Se for tomado o cuidado de conceber e executar a implantação de um museu de fato, com gente competente para tal e com o envolvimento das universidades e centros de pesquisa — para que não seja apenas um aglomerado de peças antigas —, certamente o Solar dos Ayrizes se tornaria um local de referência no Brasil sobre este período da história brasileira que cobre cerca de 300 anos, dos pouco mais de cinco séculos que tem o país.
O museu também poderia se prestar ao registro e acervo de toda a herança afro no Brasil, incluindo as suas muitas manifestações culturais — como o jongo, tão caro ao secretário Orávio de Campos.
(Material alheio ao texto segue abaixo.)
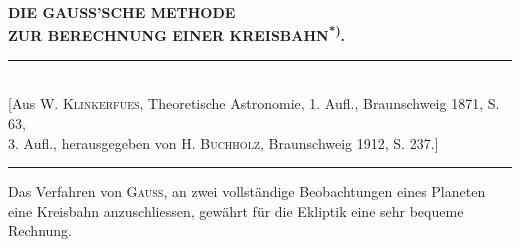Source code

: \clearpage
\begingroup
\NoSourceHead
\makeatletter\tagsleft@true\let\veqno\leqno\makeatother
{}
\begin{center}
{\large\bfseries DIE GAUSS’SCHE METHODE\\ZUR BERECHNUNG EINER KREISBAHN\textsuperscript{*)}.}\par\medskip
\rule{\linewidth}{.3pt}\\
{\small [Aus W. \textsc{Klinkerfues}, Theoretische Astronomie, 1. Aufl., Braunschweig 1871, S. 63,\\
3. Aufl., herausgegeben von H. \textsc{Buchholz}, Braunschweig 1912, S. 237.]}\\
\rule{\linewidth}{.3pt}
\end{center}
\begingroup\renewcommand{\thefootnote}{*)}\endgroup
\noindent\hspace*{\parindent}Das Verfahren von \textsc{Gauss}, an zwei vollständige Beobachtungen eines Planeten eine Kreisbahn anzuschliessen, gewährt für die Ekliptik eine sehr bequeme Rechnung.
Creio que seja possível um diálogo franco com a sociedade sobre esta possibilidade, envolvendo o conselho de cultura e todos os interessados. E já imagino o dia em que, com a presença de Lucélia Santos — atriz que interpretou a escrava branca na versão televisiva da história — a cidade poderá inaugurar um novo espaço de preservação da cultura nacional.
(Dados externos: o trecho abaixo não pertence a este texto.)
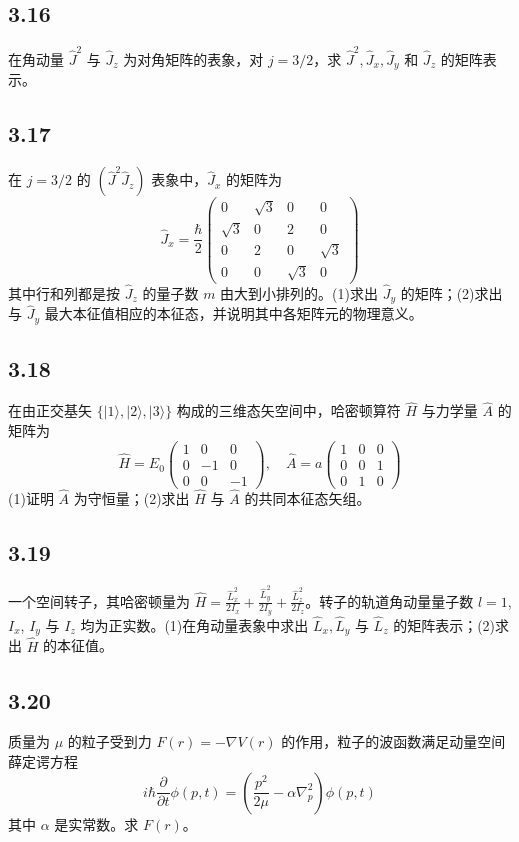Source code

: \subsection{3.16}
在角动量 $\hat{J}^2$ 与 $\hat{J}_z$ 为对角矩阵的表象，对 $j = 3/2$，求 $\hat{J}^2, \hat{J}_x, \hat{J}_y$ 和 $\hat{J}_z$ 的矩阵表示。

\subsection{3.17}
在 $ j=3/2 $ 的 $(\hat{J}^2 \hat{J}_z)$ 表象中，$\hat{J}_x$ 的矩阵为
$$\hat{J}_x = \frac{\hbar}{2} \begin{pmatrix}
0 & \sqrt{3} & 0 & 0 \\
\sqrt{3} & 0 & 2 & 0 \\
0 & 2 & 0 & \sqrt{3} \\
0 & 0 & \sqrt{3} & 0
\end{pmatrix}$$
其中行和列都是按 $\hat{J}_z$ 的量子数 $m$ 由大到小排列的。(1)求出 $\hat{J}_y$ 的矩阵；(2)求出与 $\hat{J}_y$ 最大本征值相应的本征态，并说明其中各矩阵元的物理意义。

\subsection{3.18}
在由正交基矢 $\{|1\rangle, |2\rangle, |3\rangle\}$ 构成的三维态矢空间中，哈密顿算符 $\hat{H}$ 与力学量 $\hat{A}$ 的矩阵为
$$\hat{H} = E_0 
\begin{pmatrix}
1 & 0 & 0 \\
0 & -1 & 0 \\
0 & 0 & -1
\end{pmatrix}, \quad \hat{A} = a 
\begin{pmatrix}
1 & 0 & 0 \\
0 & 0 & 1 \\
0 & 1 & 0
\end{pmatrix}$$
(1)证明 $\hat{A}$ 为守恒量；(2)求出 $\hat{H}$ 与 $\hat{A}$ 的共同本征态矢组。

\subsection{3.19}
一个空间转子，其哈密顿量为 $\hat{H} = \frac{\hat{L}_x^2}{2I_x} + \frac{\hat{L}_y^2}{2I_y} + \frac{\hat{L}_z^2}{2I_z}$。转子的轨道角动量量子数 $l=1$, $I_x$, $I_y$ 与 $I_z$ 均为正实数。(1)在角动量表象中求出 $\hat{L}_x, \hat{L}_y$ 与 $\hat{L}_z$ 的矩阵表示；(2)求出 $\hat{H}$ 的本征值。

\subsection{3.20}
质量为 $\mu$ 的粒子受到力 $F(r) = -\nabla V(r)$ 的作用，粒子的波函数满足动量空间薛定谔方程
$$i\hbar \frac{\partial}{\partial t} \phi(p, t) = \left( \frac{p^2}{2\mu} - \alpha \nabla_p^2 \right) \phi(p, t)$$
其中 $\alpha$ 是实常数。求 $F(r)$。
[Artigo publicado hoje no Monitor Campista]
domingo, março 22, 2009
Museu Nacional da Escravidão no Ayrizes
Postado por Vitor Menezes às 10:09 Marcadores: ayrizes, cultura, Gaveta do Povo, monitor campista
5 comentários:
Boa Vitor!
Campos precisa - carece - de museus. Sem história um povo não é nada. Acho curioso quando as pessoas voltam de viagens a europa e ficam dizendo: "Que lindo Paris, com suas casas antigas, museus históricos, arquitetura medieval." e aqui, no brasil, valorizam o 'novo'. Quantas casas são derrubadas todo ano em campos pra dar lugar a prédios? A Praça São Salvador foi totalmente descaracterizada para dar lugar ao conceito de moderno e novo, hoje ninguém fica lá ao sol escaldante do meio dia...
Deixo aqui a quarta proposta: façam museus do açúcar, da escravidão e da cultura popular. Dinheiro não falta... mas não esqueçam do concurso público!
Ótima idéia!!!
Já pensei também na transferência do arquivo público municipal pra lá... o acesso ao atual arquivo é muito difícil para os estudantes, pois não existe transporte coletivo regular pra lá.
Um "museu da escravidão" pode honrar uma dívida histórica da sociedade brasileira com este período.
Justamente nos mesmos moldes de um "museu do holocausto" tal proposta pode fazer com que certas facetas de nossa construção nacional não sejam jamais esquecidas. Sobretudo as perversas.
Tomara que a idéia vingue!
E concordo com o Yuri. Com concurso, observando o mérito e com critérios transparentes, republicanos. Como a coisa pública deve ser.
Maravilhosa idéia!
Um sobrado centenário com perfeito equilíbrio de forma que tanto chama atenção quando se passa a sua frente. Imponente, com suas palmeiras enormes dando um visual digno de que ali se fez história e que guarda uma cultura já desconhecida pelos nossos jovens. Construído no início do século XIX, por ordem do Comendador Cláudio do Couto e Souza e nos remete a um passado de lutas e conquistas.
Será que vale a pena abrir mão de uma verdadeira preciosidade em função de um modernismo? E porque não começarmos a pensar e planejar a médio e longo prazo em fazer da nossa Campos uma terra onde o turismo será a sua mola mestre?
Valéria Petruci Terra.
E um crime o descaso dos autoridades ara com o solar dos ayrizes.